- Problem
Copy the data that follows exactly, and include none of its images.

═════ Data records ═════

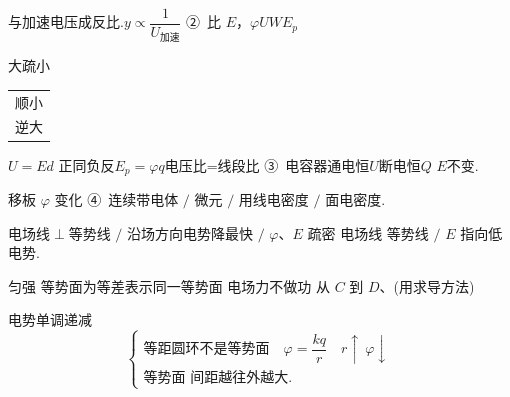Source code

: 与加速电压成反比.\quad $y\propto\dfrac{1}{U_{\text{加速}}}$
②\ 比 $E$，$\varphi$\quad $U$\quad $W$\quad $E_{p}$

大疏小\quad \begin{tabular}[t]{@{}l@{}}顺小\\逆大\end{tabular}\quad $U=Ed$ 正同负反\quad $E_{p}=\varphi q$\quad 电压比=线段比
③\ 电容器\quad 通电恒$U$\quad 断电恒$Q$ $E$不变.

移板 $\varphi$ 变化\quad
{}
\quad
{}
④\ 连续带电体 $/$ 微元 $/$ 用线电密度 $/$ 面电密度.

电场线$\perp$等势线 $/$ 沿场方向电势降最快 $/$ $\varphi$、$E$ 疏密 电场线 等势线 $/$ $E$ 指向低电势.

匀强 等势面为等差表示\qquad 同一等势面 电场力不做功
从 $C$ 到 $D$、(用求导方法)

电势单调递减
\[
\left\{\begin{array}{l}
\text{等距圆环不是等势面}\quad \varphi=\dfrac{kq}{r}\quad r\uparrow\ \varphi\downarrow\\[3ex]
\text{等势面 间距越往外越大.}
\end{array}\right.
\]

═════

- Solution
Source code

: 与加速电压成反比.\quad $y\propto\dfrac{1}{U_{\text{加速}}}$
②\ 比 $E$，$\varphi$\quad $U$\quad $W$\quad $E_{p}$

大疏小\quad \begin{tabular}[t]{@{}l@{}}顺小\\逆大\end{tabular}\quad $U=Ed$ 正同负反\quad $E_{p}=\varphi q$\quad 电压比=线段比
③\ 电容器\quad 通电恒$U$\quad 断电恒$Q$ $E$不变.

移板 $\varphi$ 变化\quad
{}
\quad
{}
④\ 连续带电体 $/$ 微元 $/$ 用线电密度 $/$ 面电密度.

电场线$\perp$等势线 $/$ 沿场方向电势降最快 $/$ $\varphi$、$E$ 疏密 电场线 等势线 $/$ $E$ 指向低电势.

匀强 等势面为等差表示\qquad 同一等势面 电场力不做功
从 $C$ 到 $D$、(用求导方法)

电势单调递减
\[
\left\{\begin{array}{l}
\text{等距圆环不是等势面}\quad \varphi=\dfrac{kq}{r}\quad r\uparrow\ \varphi\downarrow\\[3ex]
\text{等势面 间距越往外越大.}
\end{array}\right.
\]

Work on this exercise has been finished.